Following the intensification of the Vietnam War, he involved himself in the peace movement, and served as a 'mediator' in Belfast, Northern Ireland, in the early 1970's on behalf of the World Council of Churches and the Pontifical Commission for Justice & Peace. Later, he was a founder faculty member of the School of Peace Studies, Bradford University, U.K.
Following the suspension of civil liberties in India by Mrs. Indira Gandhi, he felt impelled to return to India, and based at Hyderabad, he has worked in an honorary capacity with several civil society organizations, and especially with 'dalit' communities of very poor women.
He was founder volunteer chair of the Deccan Development Society, which promotes integrated rural development in the semi-arid poverty-stricken Deccan plateau, literacy and community health programs, and ecological agriculture. Several NGOs like his own helped establish the fact that poor women can save and manage very successfully large funds in their community interest. He is now volunteer chair, governing body of the Confederation of Voluntary Associations, which works through community empowerment for harmony between poor Hindu and Muslim communities. This association also plays a vital role in the Pakistan-India Peoples Forum for Peace and Democracy, a citizens' initiative to bring peace to the two great powers of South Asia. He is also honorary chair of the ASP Dalit-Bahujan Cooperatives Federation of Andhra Pradesh, a federation of over a hundred thousand member families of the poorest of the poor. He is Emeritus Chair of SKS, a leading micro-finance agency of India. He is on the board of several other organizations, including the Environment Protection Training & Research Institute of the government of India. He is honorary member, Poverty Eradication Mission, of the Andhra Pradesh government.
Special projects he has initiated include ecological management of agricultural crops, such as cotton, without resort to dangerous pesticides; the introduction of solar energy, and LED lamps for the benefit of poor communities. He has instituted special scholarships for graduate students at the Ramanujan Institute for Advanced Study in Mathematics at the University of Madras; and for girls at Vidyodaya High School Madras.

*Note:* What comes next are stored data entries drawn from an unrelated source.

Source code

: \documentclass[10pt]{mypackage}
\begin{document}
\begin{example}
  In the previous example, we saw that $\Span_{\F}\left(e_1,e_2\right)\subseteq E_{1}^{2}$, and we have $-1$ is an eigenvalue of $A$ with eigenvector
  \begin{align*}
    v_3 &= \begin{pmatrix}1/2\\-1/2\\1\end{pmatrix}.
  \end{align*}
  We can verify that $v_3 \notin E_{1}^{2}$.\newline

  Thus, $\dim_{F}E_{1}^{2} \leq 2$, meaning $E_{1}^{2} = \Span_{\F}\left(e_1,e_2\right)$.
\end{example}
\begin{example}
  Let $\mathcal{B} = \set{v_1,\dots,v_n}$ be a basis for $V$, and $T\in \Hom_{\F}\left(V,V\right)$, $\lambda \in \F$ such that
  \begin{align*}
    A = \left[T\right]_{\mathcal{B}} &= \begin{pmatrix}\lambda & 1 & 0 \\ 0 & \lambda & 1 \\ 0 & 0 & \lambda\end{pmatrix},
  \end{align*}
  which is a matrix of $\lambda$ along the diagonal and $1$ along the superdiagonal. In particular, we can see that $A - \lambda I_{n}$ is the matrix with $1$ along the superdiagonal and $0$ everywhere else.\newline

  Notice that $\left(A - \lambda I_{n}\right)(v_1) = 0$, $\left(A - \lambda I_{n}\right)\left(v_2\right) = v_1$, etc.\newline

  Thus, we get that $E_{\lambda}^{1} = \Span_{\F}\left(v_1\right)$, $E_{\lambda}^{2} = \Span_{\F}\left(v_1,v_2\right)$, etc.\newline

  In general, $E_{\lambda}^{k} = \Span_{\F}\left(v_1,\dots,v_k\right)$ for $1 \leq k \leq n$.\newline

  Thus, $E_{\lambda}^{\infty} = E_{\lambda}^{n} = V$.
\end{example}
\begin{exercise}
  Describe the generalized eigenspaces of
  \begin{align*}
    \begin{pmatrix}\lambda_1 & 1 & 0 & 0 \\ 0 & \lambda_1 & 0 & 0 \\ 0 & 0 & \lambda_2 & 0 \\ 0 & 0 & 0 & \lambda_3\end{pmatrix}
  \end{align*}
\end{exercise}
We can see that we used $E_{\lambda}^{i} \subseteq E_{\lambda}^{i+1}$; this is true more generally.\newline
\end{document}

Over the last two decades, he has also worked on brief stints in Europe, as Chair of World Studies, International School of Geneva; as Director, Ethics and Education, World Wide Fund for Nature International, Switzerland; and as Executive Director, the Right Livelihood Awards, Sweden (better known as the 'Alternative Nobel Prize'), and continues on its Jury.
He has written extensively on academic and development-related issues, and recently taken to writing fiction, short stories and plays, published by The Writer's Workshop, Kolkata, India. He is an active member of The Little Theatre, Hyderabad, India.

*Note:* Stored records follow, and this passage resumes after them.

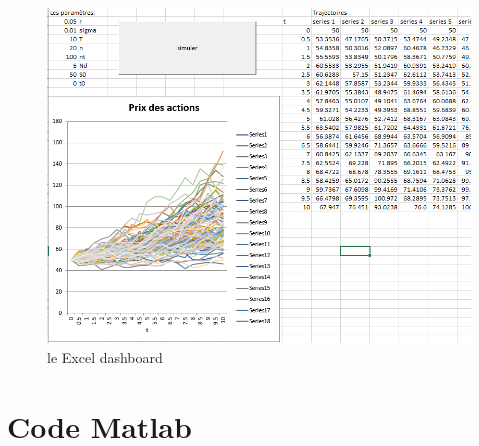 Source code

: \documentclass[a4paper,12pt]{scrartcl}
\begin{document}
\begin{figure}[h!]
  \begin{center}
    \includegraphics[width=14cm]{"graphiques/Capture.PNG"}
    \caption{le Excel dashboard}
    \label{fig:capture}
  \end{center}
\end{figure}


\section{Code Matlab}

\end{document}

In 2006, he was made an Officer, of the Order of Canada, that country's highest national honour, for a lifetime of achievement and merit of a high degree, especially in service to Canada and to humanity at large. In 2007 he has been invited to be a founder member of the World Future Council at its Congress in Hamburg, May 2007.
He lives in Hyderabad, India, with his wife, K.Lalita, a well-known feminist and writer. His daughter, Diia Rajan, a former intern with IDRC in Ottawa, is at present working on a gender and citizenship project in India.